My Problem With Popular

     There's nothing inherently wrong with being popular, unlike how media makes them out to be. Honestly. Having a big group of friends and being known is great. Popular people are often really successful both academically and socially. That's hard to do, and they deserve credit for their hard work. So I don't understand why so many people are so put off by being called popular. "Oh yeah I have a lot of friends and I know everyone, but it doesn't mean that I'm popular". It does! I know everyone in my grade but we are not all friends. If you are unpopular, you would know it. I knew it. My friends knew it. The popular kids knew it. I don't have any problems with popular people in general. It's when they start being harmful to others that I have a problem with them. 

    While in class, I listened to people talk about those who were seen as unpopular. One person called someone a waste of space for not talking. Another person said they didn't want to talk to someone who struggles with conversation and stuttered.

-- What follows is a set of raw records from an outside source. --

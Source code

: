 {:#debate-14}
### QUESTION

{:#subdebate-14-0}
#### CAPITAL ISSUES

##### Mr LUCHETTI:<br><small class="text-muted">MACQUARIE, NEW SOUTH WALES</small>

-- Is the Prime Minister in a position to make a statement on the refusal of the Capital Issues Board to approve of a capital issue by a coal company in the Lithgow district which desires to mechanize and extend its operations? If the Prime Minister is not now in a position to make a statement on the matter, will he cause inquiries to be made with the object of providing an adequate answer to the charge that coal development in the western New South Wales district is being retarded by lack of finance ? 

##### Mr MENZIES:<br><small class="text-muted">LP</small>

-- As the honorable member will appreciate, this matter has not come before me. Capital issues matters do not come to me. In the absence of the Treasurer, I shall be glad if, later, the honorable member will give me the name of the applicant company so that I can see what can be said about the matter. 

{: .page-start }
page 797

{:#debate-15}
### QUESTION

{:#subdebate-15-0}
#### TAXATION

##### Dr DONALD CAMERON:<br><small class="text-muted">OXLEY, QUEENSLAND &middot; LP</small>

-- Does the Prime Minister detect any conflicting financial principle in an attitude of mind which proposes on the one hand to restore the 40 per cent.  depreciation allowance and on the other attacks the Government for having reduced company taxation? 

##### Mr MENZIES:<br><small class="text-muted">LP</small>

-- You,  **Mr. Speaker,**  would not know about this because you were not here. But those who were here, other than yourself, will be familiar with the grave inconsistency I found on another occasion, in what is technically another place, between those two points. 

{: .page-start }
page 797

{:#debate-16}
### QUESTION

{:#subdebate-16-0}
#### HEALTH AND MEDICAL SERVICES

It was said so easily that I can only imagine that these views are held by a lot of people towards the more unpopular crowd. I'll be honest, I was really shocked. People are not obligated to talk to you. That does not mean they're worthless. People are anxious. They may stutter in conversation. They may also be awkward in conversation because they're scared of you due to exactly the way you're speaking! School is hard for a lot of people. We have to be mindful of others and understand that just because they are different from us, does not mean they do not deserve compassion and respect. 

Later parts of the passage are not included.